Erstmals erschienen bei:

August Scherl G.m.b.H.,

Berlin, 1916

__________

Vollständig überarbeitete Ausgabe.

Ungekürzte Fassung.

© 2020 Klarwelt-Verlag

ISBN: 978-3-96559-220-9

www.klarweltverlag.de

 

Inhaltsverzeichnis

Titel

Ausfahrt

Grubenholz für England

Verfolgt

In Sturm und Eis

Kreuzerkrieg

Die Begegnung

Alexandrowsk

Reiche Beute

Die Bistritza

Der Überfall

Trommelfeuer

Ausfahrt

„ . . . Sie stehen also vor einer schweren, aber außerordentlich wichtigen Aufgabe, deren gelungene Durchführung von ganz gewaltiger Tragweite sein kann. Russland ist in seiner Zufuhr von Munition, Kriegsmaterial und sonstigen Erfordernissen auf den Seeweg um das Nordkap angewiesen; den Leistungen der transsibirischen Eisenbahn kommt bei den Erfordernissen des heutigen Krieges nur ganz beschränkte Bedeutung zu.

Diese Zufuhrstraße zu unterbinden und nach Möglichkeit auszuschalten, ist Ihre Aufgabe. Nebenbei werden Sie bei dieser Tätigkeit auch England durch Störung der Holztransporte von Archangelsk empfindlich treffen können.

Die Durchführung fordert von Ihnen und Ihren Mannschaften die Hergabe des Äußersten und Letzten; es werden Anforderungen an Sie herantreten, wie sie bisher noch kaum an unsere Waffe herangetreten sind: das Fehlen jeglichen Stützpunktes, die große Entfernung von der Heimat, äußerst unsichere und ungünstige Witterungsverhältnisse, schwere See, Nebel, Kälte, vielleicht gar Eis, nichts wird Ihnen erspart bleiben. Unsere Waffe aber kennt das Wort „unmöglich“ nicht. Sie dürfen stolz sein auf das Vertrauen, das in Sie gesetzt worden ist, indem man Ihnen die Durchführung einer derart schwierigen Aufgabe übertragen hat.“

Der Flottillenchef sitzt mit dem Kommandanten der 14. Unterseeboots-Halbflottille in der Offiziersmesse des Wohnschiffes in Wilhelmshaven. Der Tisch ist mit Karten und Handbüchern bedeckt. Alle, wie sie da um die Tafel in dem stillen Raum sitzen, weisen in ihrem Äußeren Gemeinsames auf. Die scharfen Züge, in die der harte Dienst draußen in See, der keine Minute der Ruhe und Erholung kennt und immer gespannteste Aufmerksamkeit fordert, seine Zeichen eingegraben hat, die kühlen, willensstarken Augen, aus denen eiserne Entschlossenheit spricht. Keine Bewegung verrät den Stolz und die Freude, die sie über den ihnen erteilten Auftrag empfinden.

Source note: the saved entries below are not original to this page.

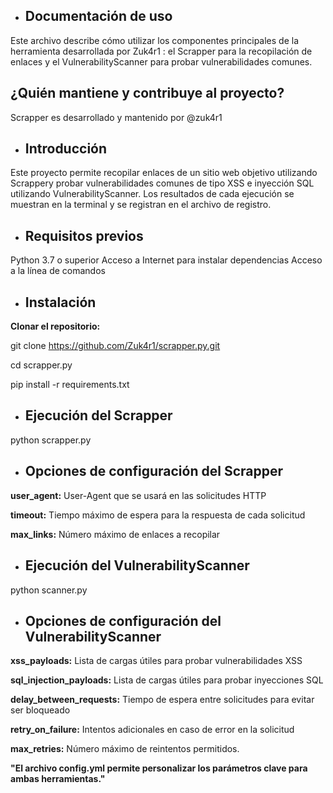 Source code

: - ## **Documentación de uso**

Este archivo describe cómo utilizar los componentes principales de la herramienta desarrollada por Zuk4r1 : el Scrapper para la recopilación de enlaces y el VulnerabilityScanner para probar vulnerabilidades comunes.

## **¿Quién mantiene y contribuye al proyecto?**

Scrapper es desarrollado y mantenido por @zuk4r1

- ## **Introducción**

Este proyecto permite recopilar enlaces de un sitio web objetivo utilizando Scrappery probar vulnerabilidades comunes de tipo XSS e inyección SQL utilizando VulnerabilityScanner. Los resultados de cada ejecución se muestran en la terminal y se registran en el archivo de registro.

- ## **Requisitos previos**

Python 3.7 o superior
Acceso a Internet para instalar dependencias
Acceso a la línea de comandos

- ## **Instalación**

**Clonar el repositorio:**


git clone https://github.com/Zuk4r1/scrapper.py.git

cd scrapper.py

pip install -r requirements.txt


- ## **Ejecución del Scrapper**

python scrapper.py


- ## **Opciones de configuración del Scrapper**

**user_agent:** User-Agent que se usará en las solicitudes HTTP

**timeout:** Tiempo máximo de espera para la respuesta de cada solicitud

**max_links:** Número máximo de enlaces a recopilar


- ## **Ejecución del VulnerabilityScanner**

python scanner.py


- ## **Opciones de configuración del VulnerabilityScanner**

**xss_payloads:** Lista de cargas útiles para probar vulnerabilidades XSS

**sql_injection_payloads:** Lista de cargas útiles para probar inyecciones SQL

**delay_between_requests:** Tiempo de espera entre solicitudes para evitar ser bloqueado

**retry_on_failure:** Intentos adicionales en caso de error en la solicitud

**max_retries:** Número máximo de reintentos permitidos.

**"El archivo config.yml permite personalizar los parámetros clave para ambas herramientas."**
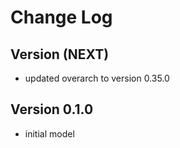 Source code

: # Change Log

## Version (NEXT)
* updated overarch to version 0.35.0

## Version 0.1.0
* initial model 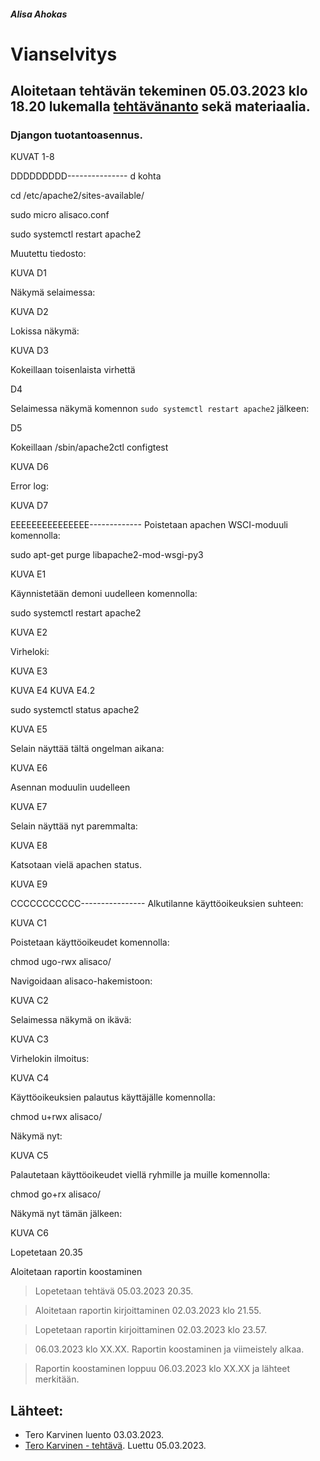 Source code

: 
##### Alisa Ahokas

# Vianselvitys													

## Aloitetaan tehtävän tekeminen 05.03.2023 klo 18.20 lukemalla [tehtävänanto](https://terokarvinen.com/2023/linux-palvelimet-2023-alkukevat/) sekä materiaalia.

### Djangon tuotantoasennus.



KUVAT 1-8

DDDDDDDDD---------------
d kohta

cd /etc/apache2/sites-available/

sudo micro alisaco.conf

sudo systemctl restart apache2

Muutettu tiedosto:

KUVA D1


Näkymä selaimessa:

KUVA D2

Lokissa näkymä:

KUVA D3

Kokeillaan toisenlaista virhettä

D4

Selaimessa näkymä komennon `sudo systemctl restart apache2` jälkeen:

D5

Kokeillaan /sbin/apache2ctl configtest

KUVA D6

Error log:

KUVA D7

EEEEEEEEEEEEEEE-------------
Poistetaan apachen WSCI-moduuli komennolla:

sudo apt-get purge libapache2-mod-wsgi-py3

KUVA E1	

Käynnistetään demoni uudelleen komennolla:

sudo systemctl restart apache2

KUVA E2

Virheloki:

KUVA E3

KUVA E4
KUVA E4.2

sudo systemctl status apache2

KUVA E5

Selain näyttää tältä ongelman aikana:

KUVA E6

Asennan moduulin uudelleen

KUVA E7

Selain näyttää nyt paremmalta:

KUVA E8

Katsotaan vielä apachen status.

KUVA E9

CCCCCCCCCCC----------------
Alkutilanne käyttöoikeuksien suhteen:

KUVA C1

Poistetaan käyttöoikeudet komennolla:

chmod ugo-rwx alisaco/

Navigoidaan alisaco-hakemistoon:

KUVA C2

Selaimessa näkymä on ikävä:

KUVA C3

Virhelokin ilmoitus:

KUVA C4

Käyttöoikeuksien palautus käyttäjälle komennolla:

chmod u+rwx alisaco/

Näkymä nyt:

KUVA C5

Palautetaan käyttöoikeudet viellä ryhmille ja muille komennolla:

chmod go+rx alisaco/

Näkymä nyt tämän jälkeen:

KUVA C6

Lopetetaan 20.35

Aloitetaan raportin koostaminen



> Lopetetaan tehtävä 05.03.2023 20.35.

> Aloitetaan raportin kirjoittaminen 02.03.2023 klo 21.55.

> Lopetetaan raportin kirjoittaminen 02.03.2023 klo 23.57.


> 06.03.2023 klo XX.XX. Raportin koostaminen ja viimeistely alkaa.

> Raportin koostaminen loppuu 06.03.2023 klo XX.XX ja lähteet merkitään.


## Lähteet:

- Tero Karvinen luento 03.03.2023.
- [Tero Karvinen - tehtävä](https://terokarvinen.com/2023/linux-palvelimet-2023-alkukevat/). Luettu 05.03.2023.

„Sie werden in den nächsten Tagen noch genügend mit der Ausrüstung ihrer Boote zu tun haben. Nach den Erfahrungen, die Sie in letztem Winter ja reichlich zu sammeln Gelegenheit hatten, werden Sie die nötigen Vorkehrungen für diese besondere Fahrt selbst am besten beurteilen können. Sollten sonstige Wünsche vorliegen, betrachten Sie diese selbstverständlich vorweg als erfüllt. Und nun, meine Herren, wollen wir keine Zeit verlieren!“

Ein fester Händedruck, eine kurze Verbeugung, und die Tür schließt sich hinter ihnen.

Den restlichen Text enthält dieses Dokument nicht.